Much troubled by migrants seeking to cross irregularly from Serbia, the Hungarian government had introduced stern rules allowing it to stem what it saw as undeserving asylum claims and physically to keep out applicants unless and until accepted. The EU court, secure in Luxembourg where such pressures were not felt, in December last year ordered the removal of these controls as contrary to EU law.

Budapest has responded in the manner of Poland by ignoring the order and referring the matter to its own constitutional court. It has pointed out that obeying the EU’s orders would force it to admit large numbers of migrants whose claims it saw — one suspects with some reason — as bogus or unmeritorious. Once in Hungary they would, it said, be effectively undeportable and hence gain de facto permanent residency. This, it continued, was contrary to the sovereignty of the people under the Hungarian constitution, and within Hungary it was the latter that had to prevail. The case is on the court agenda for next Monday: we do not know when judgment will be given, but it may well be in the government’s favour.

For the moment the EU continues to maintain a hard line. On Tuesday this week, indeed, its court issued yet further marching orders: to the Polish government to change its rules for the appointment of criminal judges to comply with EU rules, and to Hungary to abandon its criminalisation of aid given to what it sees as migrants with no plausible claim to asylum. But how much longer can it continue?

For one thing, whatever you may think of the rightness or wrongness of the actions of the Polish and Hungarian governments (and there are very respectable criticisms that can be levelled against both), there is much to be said for their legal logic. However piously the EU elites and the Court of Justice talk of the need for primacy of European law, the constitution of a nation should not lightly be construed as permitting its government to hand to an outside body the right to abrogate its provisions at will.

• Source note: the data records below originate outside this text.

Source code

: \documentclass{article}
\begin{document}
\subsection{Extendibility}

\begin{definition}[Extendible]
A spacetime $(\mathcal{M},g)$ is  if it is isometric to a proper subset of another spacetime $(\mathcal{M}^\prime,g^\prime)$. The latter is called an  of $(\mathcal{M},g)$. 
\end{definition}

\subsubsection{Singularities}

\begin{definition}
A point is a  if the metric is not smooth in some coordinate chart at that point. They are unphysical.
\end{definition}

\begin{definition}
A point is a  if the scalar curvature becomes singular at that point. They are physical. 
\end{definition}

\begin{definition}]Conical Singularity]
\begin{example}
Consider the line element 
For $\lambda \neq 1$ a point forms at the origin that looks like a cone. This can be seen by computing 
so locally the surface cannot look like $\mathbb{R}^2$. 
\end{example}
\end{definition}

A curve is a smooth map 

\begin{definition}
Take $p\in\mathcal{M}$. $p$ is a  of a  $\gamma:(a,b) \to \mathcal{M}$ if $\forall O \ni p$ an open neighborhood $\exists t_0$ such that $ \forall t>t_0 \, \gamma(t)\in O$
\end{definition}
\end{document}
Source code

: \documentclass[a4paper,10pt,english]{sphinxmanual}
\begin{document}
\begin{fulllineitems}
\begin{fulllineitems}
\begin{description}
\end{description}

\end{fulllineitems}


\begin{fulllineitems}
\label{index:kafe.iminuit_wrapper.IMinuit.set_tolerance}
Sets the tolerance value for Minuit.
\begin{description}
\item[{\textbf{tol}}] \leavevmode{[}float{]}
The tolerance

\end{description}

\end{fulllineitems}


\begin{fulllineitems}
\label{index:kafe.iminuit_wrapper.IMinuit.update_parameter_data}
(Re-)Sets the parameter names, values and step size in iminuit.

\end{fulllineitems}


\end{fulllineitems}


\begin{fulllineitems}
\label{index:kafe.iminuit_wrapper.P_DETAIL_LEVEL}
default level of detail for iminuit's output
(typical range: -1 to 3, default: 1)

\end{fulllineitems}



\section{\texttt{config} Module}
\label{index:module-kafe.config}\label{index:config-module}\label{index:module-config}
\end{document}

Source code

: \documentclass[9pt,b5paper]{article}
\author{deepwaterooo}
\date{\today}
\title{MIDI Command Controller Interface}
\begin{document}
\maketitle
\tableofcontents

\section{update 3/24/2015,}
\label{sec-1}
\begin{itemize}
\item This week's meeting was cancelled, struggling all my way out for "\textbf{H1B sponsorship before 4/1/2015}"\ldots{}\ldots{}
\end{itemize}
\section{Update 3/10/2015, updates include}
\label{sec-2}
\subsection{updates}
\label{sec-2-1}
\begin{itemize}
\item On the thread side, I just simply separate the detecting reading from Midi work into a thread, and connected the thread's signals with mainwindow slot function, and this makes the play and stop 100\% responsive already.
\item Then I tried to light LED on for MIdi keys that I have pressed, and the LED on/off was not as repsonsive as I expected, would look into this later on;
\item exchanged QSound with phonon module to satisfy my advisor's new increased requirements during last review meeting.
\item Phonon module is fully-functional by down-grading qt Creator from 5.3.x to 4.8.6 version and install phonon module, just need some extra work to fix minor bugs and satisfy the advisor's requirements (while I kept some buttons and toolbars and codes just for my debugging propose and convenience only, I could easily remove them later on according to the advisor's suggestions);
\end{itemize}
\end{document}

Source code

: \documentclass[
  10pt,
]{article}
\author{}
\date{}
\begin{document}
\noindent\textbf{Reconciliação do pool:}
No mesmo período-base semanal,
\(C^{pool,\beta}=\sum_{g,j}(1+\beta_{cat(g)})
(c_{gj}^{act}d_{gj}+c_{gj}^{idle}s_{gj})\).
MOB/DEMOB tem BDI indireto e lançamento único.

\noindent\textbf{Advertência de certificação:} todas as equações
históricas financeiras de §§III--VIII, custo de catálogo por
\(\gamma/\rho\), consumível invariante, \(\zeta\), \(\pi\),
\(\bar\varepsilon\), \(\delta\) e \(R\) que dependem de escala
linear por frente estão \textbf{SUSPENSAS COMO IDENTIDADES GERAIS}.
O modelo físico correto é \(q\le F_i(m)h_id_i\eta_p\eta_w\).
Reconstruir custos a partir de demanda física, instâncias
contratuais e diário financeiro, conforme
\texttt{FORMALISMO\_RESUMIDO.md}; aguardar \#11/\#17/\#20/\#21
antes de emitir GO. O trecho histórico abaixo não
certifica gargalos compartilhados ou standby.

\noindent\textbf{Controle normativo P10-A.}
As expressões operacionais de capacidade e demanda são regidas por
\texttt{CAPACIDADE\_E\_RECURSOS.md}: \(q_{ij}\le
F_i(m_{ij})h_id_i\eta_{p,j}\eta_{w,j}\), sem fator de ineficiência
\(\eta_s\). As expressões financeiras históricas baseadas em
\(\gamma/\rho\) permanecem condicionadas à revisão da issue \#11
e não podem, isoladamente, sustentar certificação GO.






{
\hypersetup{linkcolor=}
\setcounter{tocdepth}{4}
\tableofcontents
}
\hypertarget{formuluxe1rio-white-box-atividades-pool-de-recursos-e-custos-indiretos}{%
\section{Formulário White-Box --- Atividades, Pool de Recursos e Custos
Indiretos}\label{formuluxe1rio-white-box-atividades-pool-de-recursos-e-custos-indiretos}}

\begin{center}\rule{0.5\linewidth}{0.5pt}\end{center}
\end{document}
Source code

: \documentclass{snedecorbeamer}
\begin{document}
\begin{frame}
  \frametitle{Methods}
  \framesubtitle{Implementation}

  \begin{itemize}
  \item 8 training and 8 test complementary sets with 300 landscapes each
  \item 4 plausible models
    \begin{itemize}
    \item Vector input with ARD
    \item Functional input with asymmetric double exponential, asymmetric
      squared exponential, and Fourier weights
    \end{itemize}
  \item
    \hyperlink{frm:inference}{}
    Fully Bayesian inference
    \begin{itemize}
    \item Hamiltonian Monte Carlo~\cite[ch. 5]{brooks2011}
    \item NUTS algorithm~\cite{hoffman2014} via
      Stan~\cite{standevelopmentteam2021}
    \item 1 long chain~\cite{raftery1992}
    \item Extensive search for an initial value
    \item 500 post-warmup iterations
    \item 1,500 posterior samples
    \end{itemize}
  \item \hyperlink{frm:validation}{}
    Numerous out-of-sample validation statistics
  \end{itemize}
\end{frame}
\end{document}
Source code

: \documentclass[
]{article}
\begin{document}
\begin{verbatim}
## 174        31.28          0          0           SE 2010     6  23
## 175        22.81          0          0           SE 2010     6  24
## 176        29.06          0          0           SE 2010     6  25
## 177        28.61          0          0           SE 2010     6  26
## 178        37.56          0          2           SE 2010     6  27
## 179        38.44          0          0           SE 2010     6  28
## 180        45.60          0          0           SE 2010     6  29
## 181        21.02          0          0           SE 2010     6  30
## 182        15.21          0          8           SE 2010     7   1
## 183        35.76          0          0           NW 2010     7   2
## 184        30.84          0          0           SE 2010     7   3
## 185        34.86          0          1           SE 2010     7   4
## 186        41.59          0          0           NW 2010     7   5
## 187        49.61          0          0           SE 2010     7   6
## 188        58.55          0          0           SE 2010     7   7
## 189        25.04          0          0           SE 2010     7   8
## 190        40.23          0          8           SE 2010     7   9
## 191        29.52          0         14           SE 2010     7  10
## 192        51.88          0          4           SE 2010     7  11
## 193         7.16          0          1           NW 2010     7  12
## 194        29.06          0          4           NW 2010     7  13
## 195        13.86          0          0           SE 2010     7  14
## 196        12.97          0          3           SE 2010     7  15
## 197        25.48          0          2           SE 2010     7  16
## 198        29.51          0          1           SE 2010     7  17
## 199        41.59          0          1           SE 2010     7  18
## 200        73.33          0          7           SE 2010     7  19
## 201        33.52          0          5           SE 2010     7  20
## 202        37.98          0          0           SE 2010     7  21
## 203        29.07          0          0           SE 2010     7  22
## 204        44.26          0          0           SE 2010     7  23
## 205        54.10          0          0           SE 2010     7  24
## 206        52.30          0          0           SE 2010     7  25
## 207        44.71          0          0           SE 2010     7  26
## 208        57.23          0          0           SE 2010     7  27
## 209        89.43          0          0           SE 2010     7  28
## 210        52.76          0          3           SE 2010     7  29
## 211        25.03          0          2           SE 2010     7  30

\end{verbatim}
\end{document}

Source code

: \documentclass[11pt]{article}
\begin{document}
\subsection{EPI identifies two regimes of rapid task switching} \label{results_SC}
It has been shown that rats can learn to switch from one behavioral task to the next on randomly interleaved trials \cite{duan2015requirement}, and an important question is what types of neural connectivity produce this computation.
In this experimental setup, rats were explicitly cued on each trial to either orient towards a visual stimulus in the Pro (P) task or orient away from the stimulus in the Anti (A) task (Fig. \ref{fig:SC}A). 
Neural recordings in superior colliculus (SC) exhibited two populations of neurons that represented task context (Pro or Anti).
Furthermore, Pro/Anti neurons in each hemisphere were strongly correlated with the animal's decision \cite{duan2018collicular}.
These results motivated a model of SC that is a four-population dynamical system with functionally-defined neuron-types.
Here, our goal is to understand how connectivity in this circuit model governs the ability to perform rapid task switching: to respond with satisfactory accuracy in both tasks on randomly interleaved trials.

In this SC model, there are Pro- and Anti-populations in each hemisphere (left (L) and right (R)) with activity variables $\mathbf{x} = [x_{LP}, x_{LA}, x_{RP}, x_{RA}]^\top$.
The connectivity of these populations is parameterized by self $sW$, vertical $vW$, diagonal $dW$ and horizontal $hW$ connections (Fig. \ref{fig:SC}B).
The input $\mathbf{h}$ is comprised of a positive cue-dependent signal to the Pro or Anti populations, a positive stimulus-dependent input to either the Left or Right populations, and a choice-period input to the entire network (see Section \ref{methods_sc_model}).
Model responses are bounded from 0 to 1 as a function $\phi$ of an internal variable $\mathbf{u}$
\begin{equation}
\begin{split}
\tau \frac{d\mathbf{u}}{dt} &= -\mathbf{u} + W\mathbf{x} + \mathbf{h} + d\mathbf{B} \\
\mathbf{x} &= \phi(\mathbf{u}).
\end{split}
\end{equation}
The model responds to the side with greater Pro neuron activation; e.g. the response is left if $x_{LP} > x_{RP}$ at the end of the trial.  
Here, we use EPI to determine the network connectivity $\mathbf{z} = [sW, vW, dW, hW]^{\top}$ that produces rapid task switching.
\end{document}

But in any case, legal arguments here are less important than political and practical ones. And here the EU is in something of a bind. The Polish and Hungarian governments are freely elected; and the issues involved, especially immigration in the case of Hungary, are hot-button topics about which electors feel strongly. These electors are likely to resent seeing the views of the government they elected overruled from a distance by Brussels. Further, the EU would do well to note that whatever it, or its Court of Justice, tells Poland or Hungary to do, it is a racing certainty that in the end both will make up their own mind whether to obey.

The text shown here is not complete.